• _EXERCISE BRIEF_: Among the entries below, one line contains "1. **Landing / Mode Selection**" and another contains "dialog prototype. |". Transcribe those two lines and every line between them, exactly.

• _TASK DATA_:
--- --- ---
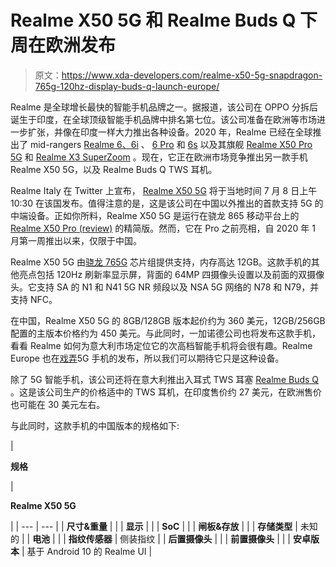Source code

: # Realme X50 5G 和 Realme Buds Q 下周在欧洲发布

> 原文：<https://www.xda-developers.com/realme-x50-5g-snapdragon-765g-120hz-display-buds-q-launch-europe/>

Realme 是全球增长最快的智能手机品牌之一。据报道，该公司在 OPPO 分拆后诞生于印度，在全球顶级智能手机品牌中排名第七位。该公司准备在欧洲等市场进一步扩张，并像在印度一样大力推出各种设备。2020 年，Realme 已经在全球推出了 mid-rangers [Realme 6、6i](https://www.xda-developers.com/realme-6-6i-c3-mediatek-g90t-g80-g70/) 、 [6 Pro](https://www.realme.com/eu/realme-6-pro) 和 [6s](https://www.xda-developers.com/realme-6s-unveiled-europe-mediatek-helio-g90t-90hz-display/) 以及其旗舰 [Realme X50 Pro 5G](https://www.xda-developers.com/realmes-next-flagship-phone-qualcomm-snapdragon-865-could-launch-soon/) 和 [Realme X3 SuperZoom](https://www.xda-developers.com/realme-x3-qualcomm-snapdragon-855-120hz-display-listed-google-play-indias-bis/) 。现在，它正在欧洲市场竞争推出另一款手机 Realme X50 5G，以及 Realme Buds Q TWS 耳机。

Realme Italy 在 Twitter 上宣布， [Realme X50 5G](https://www.xda-developers.com/realme-x50-5g-snapdragon-765g-120hz-master-edition-ui/) 将于当地时间 7 月 8 日上午 10:30 在该国发布。值得注意的是，这是该公司在中国以外推出的首款支持 5G 的中端设备。正如你所料，Realme X50 5G 是运行在骁龙 865 移动平台上的 [Realme X50 Pro (review)](https://www.xda-developers.com/realme-x50-pro-5g-review/) 的精简版。然而，它在 Pro 之前亮相，自 2020 年 1 月第一周推出以来，仅限于中国。

Realme X50 5G 由[骁龙 765G](https://www.xda-developers.com/qualcomm-snapdragon-765-processor-specifications-features/) 芯片组提供支持，内存高达 12GB。这款手机的其他亮点包括 120Hz 刷新率显示屏，背面的 64MP 四摄像头设置以及前面的双摄像头。它支持 SA 的 N1 和 N41 5G NR 频段以及 NSA 5G 网络的 N78 和 N79，并支持 NFC。

在中国，Realme X50 5G 的 8GB/128GB 版本起价约为 360 美元，12GB/256GB 配置的主版本价格约为 450 美元。与此同时，一加诺德公司也将发布这款手机，看看 Realme 如何为意大利市场定位它的次高档智能手机将会很有趣。Realme Europe 也在[戏弄](https://twitter.com/realmeeurope/status/1277074241561800709)5G 手机的发布，所以我们可以期待它只是这种设备。

除了 5G 智能手机，该公司还将在意大利推出入耳式 TWS 耳塞 [Realme Buds Q](https://www.xda-developers.com/realme-x3-superzoom-flagship-killer-buds-q-in-ear-tws-india-snapdragon-855-120hz/) 。这是该公司生产的价格适中的 TWS 耳机，在印度售价约 27 美元，在欧洲售价也可能在 30 美元左右。

与此同时，这款手机的中国版本的规格如下:

| 

**规格**

 | 

**Realme X50 5G**

 |
| --- | --- |
| **尺寸&重量** |  |
| **显示** |  |
| **SoC** |  |
| **闸板&存放** |  |
| **存储类型** | 未知的 |
| **电池** |  |
| **指纹传感器** | 侧装指纹 |
| **后置摄像头** |  |
| **前置摄像头** |  |
| **安卓版本** | 基于 Android 10 的 Realme UI |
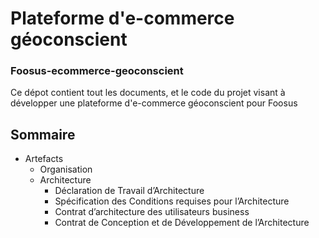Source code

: # Plateforme d'e-commerce géoconscient
### Foosus-ecommerce-geoconscient

Ce dépot contient tout les documents, et le code du projet visant à développer une plateforme d'e-commerce géoconscient pour Foosus

## Sommaire

* Artefacts
  * Organisation
  * Architecture
    * Déclaration de Travail d’Architecture
    * Spécification des Conditions requises pour l’Architecture
    * Contrat d’architecture des utilisateurs business
    * Contrat de Conception et de Développement de l’Architecture

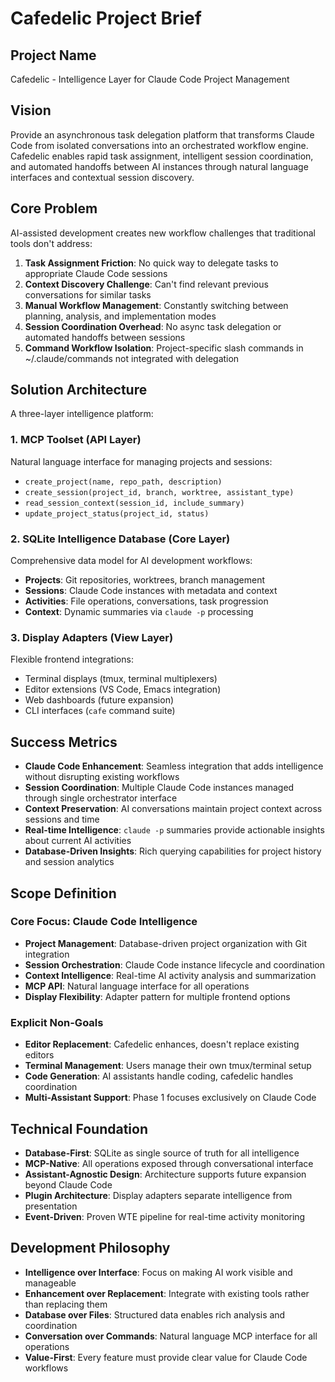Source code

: # Cafedelic Project Brief

## Project Name
Cafedelic - Intelligence Layer for Claude Code Project Management

## Vision
Provide an asynchronous task delegation platform that transforms Claude Code from isolated conversations into an orchestrated workflow engine. Cafedelic enables rapid task assignment, intelligent session coordination, and automated handoffs between AI instances through natural language interfaces and contextual session discovery.

## Core Problem
AI-assisted development creates new workflow challenges that traditional tools don't address:
1. **Task Assignment Friction**: No quick way to delegate tasks to appropriate Claude Code sessions
2. **Context Discovery Challenge**: Can't find relevant previous conversations for similar tasks
3. **Manual Workflow Management**: Constantly switching between planning, analysis, and implementation modes
4. **Session Coordination Overhead**: No async task delegation or automated handoffs between sessions
5. **Command Workflow Isolation**: Project-specific slash commands in ~/.claude/commands not integrated with delegation

## Solution Architecture
A three-layer intelligence platform:

### 1. **MCP Toolset** (API Layer)
Natural language interface for managing projects and sessions:
- `create_project(name, repo_path, description)` 
- `create_session(project_id, branch, worktree, assistant_type)`
- `read_session_context(session_id, include_summary)`
- `update_project_status(project_id, status)`

### 2. **SQLite Intelligence Database** (Core Layer)  
Comprehensive data model for AI development workflows:
- **Projects**: Git repositories, worktrees, branch management
- **Sessions**: Claude Code instances with metadata and context
- **Activities**: File operations, conversations, task progression
- **Context**: Dynamic summaries via `claude -p` processing

### 3. **Display Adapters** (View Layer)
Flexible frontend integrations:
- Terminal displays (tmux, terminal multiplexers)
- Editor extensions (VS Code, Emacs integration)  
- Web dashboards (future expansion)
- CLI interfaces (`cafe` command suite)

## Success Metrics
- **Claude Code Enhancement**: Seamless integration that adds intelligence without disrupting existing workflows
- **Session Coordination**: Multiple Claude Code instances managed through single orchestrator interface
- **Context Preservation**: AI conversations maintain project context across sessions and time
- **Real-time Intelligence**: `claude -p` summaries provide actionable insights about current AI activities
- **Database-Driven Insights**: Rich querying capabilities for project history and session analytics

## Scope Definition

### Core Focus: Claude Code Intelligence
- **Project Management**: Database-driven project organization with Git integration
- **Session Orchestration**: Claude Code instance lifecycle and coordination
- **Context Intelligence**: Real-time AI activity analysis and summarization
- **MCP API**: Natural language interface for all operations
- **Display Flexibility**: Adapter pattern for multiple frontend options

### Explicit Non-Goals
- **Editor Replacement**: Cafedelic enhances, doesn't replace existing editors
- **Terminal Management**: Users manage their own tmux/terminal setup
- **Code Generation**: AI assistants handle coding, cafedelic handles coordination
- **Multi-Assistant Support**: Phase 1 focuses exclusively on Claude Code

## Technical Foundation
- **Database-First**: SQLite as single source of truth for all intelligence
- **MCP-Native**: All operations exposed through conversational interface
- **Assistant-Agnostic Design**: Architecture supports future expansion beyond Claude Code
- **Plugin Architecture**: Display adapters separate intelligence from presentation
- **Event-Driven**: Proven WTE pipeline for real-time activity monitoring

## Development Philosophy
- **Intelligence over Interface**: Focus on making AI work visible and manageable
- **Enhancement over Replacement**: Integrate with existing tools rather than replacing them
- **Database over Files**: Structured data enables rich analysis and coordination
- **Conversation over Commands**: Natural language MCP interface for all operations
- **Value-First**: Every feature must provide clear value for Claude Code workflows
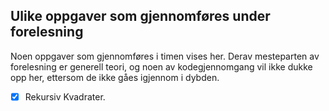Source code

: ## Ulike oppgaver som gjennomføres under forelesning

Noen oppgaver som gjennomføres i timen vises her. Derav mesteparten av forelesning er generell teori, og noen av
kodegjennomgang vil ikke dukke opp her, ettersom de ikke gåes igjennom i dybden.

- [x] Rekursiv Kvadrater.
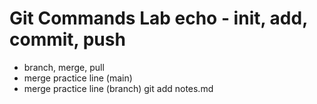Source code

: # Git Commands Lab echo - init, add, commit, push
- branch, merge, pull
- merge practice line (main)
- merge practice line (branch) git add notes.md
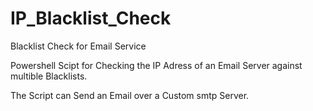 # IP_Blacklist_Check
Blacklist Check for Email Service


Powershell Scipt for Checking the IP Adress of an Email Server against multible Blacklists.

The Script can Send an Email over a Custom smtp Server.

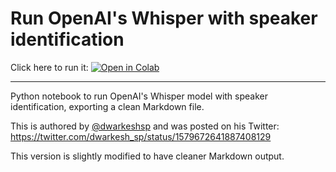# Run OpenAI's Whisper with speaker identification

Click here to run it: [![Open in Colab](https://colab.research.google.com/assets/colab-badge.svg)](https://colab.research.google.com/github/zachlatta/openai-whisper-speaker-identification/blob/main/transcripts_with_speaker_names.ipynb)

---

Python notebook to run OpenAI's Whisper model with speaker identification, exporting a clean Markdown file.

This is authored by [@dwarkeshsp](https://github.com/dwarkeshsp) and was posted on his Twitter: https://twitter.com/dwarkesh_sp/status/1579672641887408129

This version is slightly modified to have cleaner Markdown output.
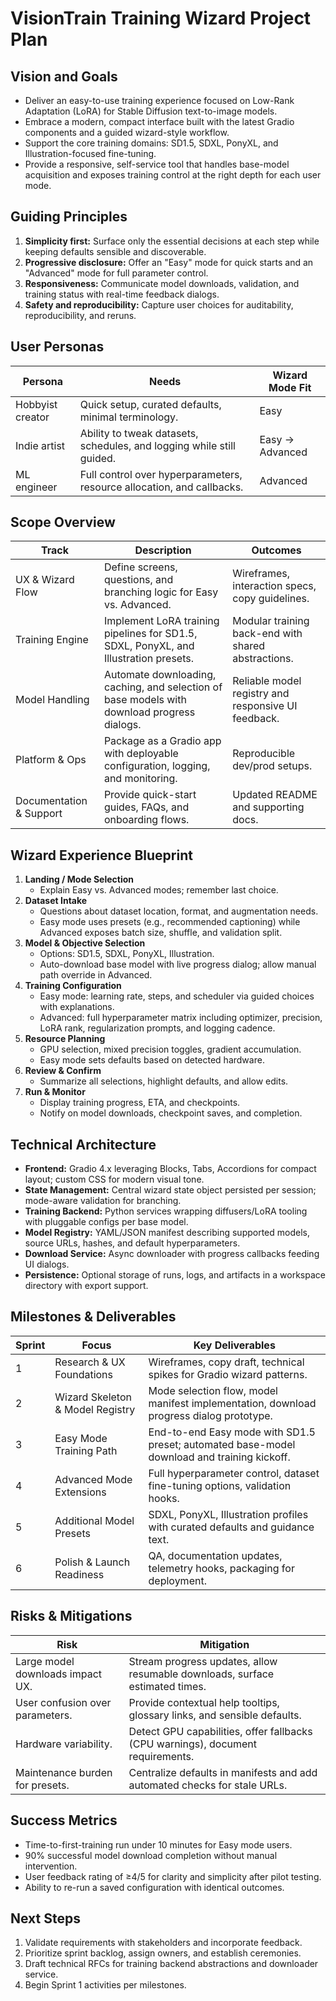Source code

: # VisionTrain Training Wizard Project Plan

## Vision and Goals
- Deliver an easy-to-use training experience focused on Low-Rank Adaptation (LoRA) for Stable Diffusion text-to-image models.
- Embrace a modern, compact interface built with the latest Gradio components and a guided wizard-style workflow.
- Support the core training domains: SD1.5, SDXL, PonyXL, and Illustration-focused fine-tuning.
- Provide a responsive, self-service tool that handles base-model acquisition and exposes training control at the right depth for each user mode.

## Guiding Principles
1. **Simplicity first:** Surface only the essential decisions at each step while keeping defaults sensible and discoverable.
2. **Progressive disclosure:** Offer an "Easy" mode for quick starts and an "Advanced" mode for full parameter control.
3. **Responsiveness:** Communicate model downloads, validation, and training status with real-time feedback dialogs.
4. **Safety and reproducibility:** Capture user choices for auditability, reproducibility, and reruns.

## User Personas
| Persona | Needs | Wizard Mode Fit |
| --- | --- | --- |
| Hobbyist creator | Quick setup, curated defaults, minimal terminology. | Easy |
| Indie artist | Ability to tweak datasets, schedules, and logging while still guided. | Easy → Advanced |
| ML engineer | Full control over hyperparameters, resource allocation, and callbacks. | Advanced |

## Scope Overview
| Track | Description | Outcomes |
| --- | --- | --- |
| UX & Wizard Flow | Define screens, questions, and branching logic for Easy vs. Advanced. | Wireframes, interaction specs, copy guidelines. |
| Training Engine | Implement LoRA training pipelines for SD1.5, SDXL, PonyXL, and Illustration presets. | Modular training back-end with shared abstractions. |
| Model Handling | Automate downloading, caching, and selection of base models with download progress dialogs. | Reliable model registry and responsive UI feedback. |
| Platform & Ops | Package as a Gradio app with deployable configuration, logging, and monitoring. | Reproducible dev/prod setups. |
| Documentation & Support | Provide quick-start guides, FAQs, and onboarding flows. | Updated README and supporting docs. |

## Wizard Experience Blueprint
1. **Landing / Mode Selection**
   - Explain Easy vs. Advanced modes; remember last choice.
2. **Dataset Intake**
   - Questions about dataset location, format, and augmentation needs.
   - Easy mode uses presets (e.g., recommended captioning) while Advanced exposes batch size, shuffle, and validation split.
3. **Model & Objective Selection**
   - Options: SD1.5, SDXL, PonyXL, Illustration.
   - Auto-download base model with live progress dialog; allow manual path override in Advanced.
4. **Training Configuration**
   - Easy mode: learning rate, steps, and scheduler via guided choices with explanations.
   - Advanced: full hyperparameter matrix including optimizer, precision, LoRA rank, regularization prompts, and logging cadence.
5. **Resource Planning**
   - GPU selection, mixed precision toggles, gradient accumulation.
   - Easy mode sets defaults based on detected hardware.
6. **Review & Confirm**
   - Summarize all selections, highlight defaults, and allow edits.
7. **Run & Monitor**
   - Display training progress, ETA, and checkpoints.
   - Notify on model downloads, checkpoint saves, and completion.

## Technical Architecture
- **Frontend:** Gradio 4.x leveraging Blocks, Tabs, Accordions for compact layout; custom CSS for modern visual tone.
- **State Management:** Central wizard state object persisted per session; mode-aware validation for branching.
- **Training Backend:** Python services wrapping diffusers/LoRA tooling with pluggable configs per base model.
- **Model Registry:** YAML/JSON manifest describing supported models, source URLs, hashes, and default hyperparameters.
- **Download Service:** Async downloader with progress callbacks feeding UI dialogs.
- **Persistence:** Optional storage of runs, logs, and artifacts in a workspace directory with export support.

## Milestones & Deliverables
| Sprint | Focus | Key Deliverables |
| --- | --- | --- |
| 1 | Research & UX Foundations | Wireframes, copy draft, technical spikes for Gradio wizard patterns. |
| 2 | Wizard Skeleton & Model Registry | Mode selection flow, model manifest implementation, download progress dialog prototype. |
| 3 | Easy Mode Training Path | End-to-end Easy mode with SD1.5 preset; automated base-model download and training kickoff. |
| 4 | Advanced Mode Extensions | Full hyperparameter control, dataset fine-tuning options, validation hooks. |
| 5 | Additional Model Presets | SDXL, PonyXL, Illustration profiles with curated defaults and guidance text. |
| 6 | Polish & Launch Readiness | QA, documentation updates, telemetry hooks, packaging for deployment. |

## Risks & Mitigations
| Risk | Mitigation |
| --- | --- |
| Large model downloads impact UX. | Stream progress updates, allow resumable downloads, surface estimated times. |
| User confusion over parameters. | Provide contextual help tooltips, glossary links, and sensible defaults. |
| Hardware variability. | Detect GPU capabilities, offer fallbacks (CPU warnings), document requirements. |
| Maintenance burden for presets. | Centralize defaults in manifests and add automated checks for stale URLs. |

## Success Metrics
- Time-to-first-training run under 10 minutes for Easy mode users.
- 90% successful model download completion without manual intervention.
- User feedback rating of ≥4/5 for clarity and simplicity after pilot testing.
- Ability to re-run a saved configuration with identical outcomes.

## Next Steps
1. Validate requirements with stakeholders and incorporate feedback.
2. Prioritize sprint backlog, assign owners, and establish ceremonies.
3. Draft technical RFCs for training backend abstractions and downloader service.
4. Begin Sprint 1 activities per milestones.
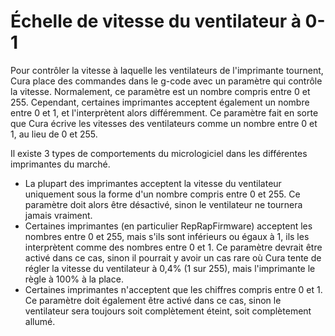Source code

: Échelle de vitesse du ventilateur à 0-1
====
Pour contrôler la vitesse à laquelle les ventilateurs de l'imprimante tournent, Cura place des commandes dans le g-code avec un paramètre qui contrôle la vitesse. Normalement, ce paramètre est un nombre compris entre 0 et 255. Cependant, certaines imprimantes acceptent également un nombre entre 0 et 1, et l'interprètent alors différemment. Ce paramètre fait en sorte que Cura écrive les vitesses des ventilateurs comme un nombre entre 0 et 1, au lieu de 0 et 255.

Il existe 3 types de comportements du micrologiciel dans les différentes imprimantes du marché.
* La plupart des imprimantes acceptent la vitesse du ventilateur uniquement sous la forme d'un nombre compris entre 0 et 255. Ce paramètre doit alors être désactivé, sinon le ventilateur ne tournera jamais vraiment.
* Certaines imprimantes (en particulier RepRapFirmware) acceptent les nombres entre 0 et 255, mais s'ils sont inférieurs ou égaux à 1, ils les interprètent comme des nombres entre 0 et 1. Ce paramètre devrait être activé dans ce cas, sinon il pourrait y avoir un cas rare où Cura tente de régler la vitesse du ventilateur à 0,4% (1 sur 255), mais l'imprimante le règle à 100% à la place.
* Certaines imprimantes n'acceptent que les chiffres compris entre 0 et 1. Ce paramètre doit également être activé dans ce cas, sinon le ventilateur sera toujours soit complètement éteint, soit complètement allumé.
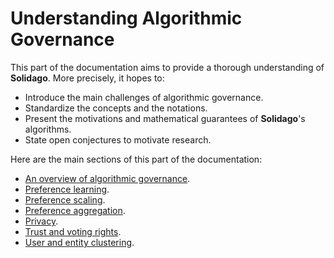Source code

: # Understanding Algorithmic Governance

This part of the documentation aims to provide a thorough understanding of **Solidago**.
More precisely, it hopes to:

- Introduce the main challenges of algorithmic governance.
- Standardize the concepts and the notations.
- Present the motivations and mathematical guarantees of **Solidago**'s algorithms.
- State open conjectures to motivate research.

Here are the main sections of this part of the documentation:

- [An overview of algorithmic governance](overview/index.md).
- [Preference learning](preference_learning/index.md).
- [Preference scaling](scaling/index.md).
- [Preference aggregation](aggregation/index.md).
- [Privacy](privacy/index.md).
- [Trust and voting rights](trust/index.md).
- [User and entity clustering](clustering/index.md).
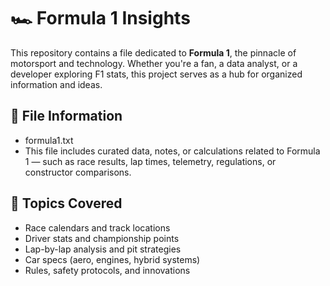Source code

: # 🏎️ Formula 1 Insights

This repository contains a file dedicated to **Formula 1**, the pinnacle of motorsport and technology. Whether you're a fan, a data analyst, or a developer exploring F1 stats, this project serves as a hub for organized information and ideas.

## 📄 File Information

- formula1.txt
- This file includes curated data, notes, or calculations related to Formula 1 — such as race results, lap times, telemetry, regulations, or constructor comparisons.

## 🚥 Topics Covered

- Race calendars and track locations
- Driver stats and championship points
- Lap-by-lap analysis and pit strategies
- Car specs (aero, engines, hybrid systems)
- Rules, safety protocols, and innovations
--- --- ---
• _EXERCISE OUTPUT_:
1. **Landing / Mode Selection**
   - Explain Easy vs. Advanced modes; remember last choice.
2. **Dataset Intake**
   - Questions about dataset location, format, and augmentation needs.
   - Easy mode uses presets (e.g., recommended captioning) while Advanced exposes batch size, shuffle, and validation split.
3. **Model & Objective Selection**
   - Options: SD1.5, SDXL, PonyXL, Illustration.
   - Auto-download base model with live progress dialog; allow manual path override in Advanced.
4. **Training Configuration**
   - Easy mode: learning rate, steps, and scheduler via guided choices with explanations.
   - Advanced: full hyperparameter matrix including optimizer, precision, LoRA rank, regularization prompts, and logging cadence.
5. **Resource Planning**
   - GPU selection, mixed precision toggles, gradient accumulation.
   - Easy mode sets defaults based on detected hardware.
6. **Review & Confirm**
   - Summarize all selections, highlight defaults, and allow edits.
7. **Run & Monitor**
   - Display training progress, ETA, and checkpoints.
   - Notify on model downloads, checkpoint saves, and completion.

## Technical Architecture
- **Frontend:** Gradio 4.x leveraging Blocks, Tabs, Accordions for compact layout; custom CSS for modern visual tone.
- **State Management:** Central wizard state object persisted per session; mode-aware validation for branching.
- **Training Backend:** Python services wrapping diffusers/LoRA tooling with pluggable configs per base model.
- **Model Registry:** YAML/JSON manifest describing supported models, source URLs, hashes, and default hyperparameters.
- **Download Service:** Async downloader with progress callbacks feeding UI dialogs.
- **Persistence:** Optional storage of runs, logs, and artifacts in a workspace directory with export support.

## Milestones & Deliverables
| Sprint | Focus | Key Deliverables |
| --- | --- | --- |
| 1 | Research & UX Foundations | Wireframes, copy draft, technical spikes for Gradio wizard patterns. |
| 2 | Wizard Skeleton & Model Registry | Mode selection flow, model manifest implementation, download progress dialog prototype. |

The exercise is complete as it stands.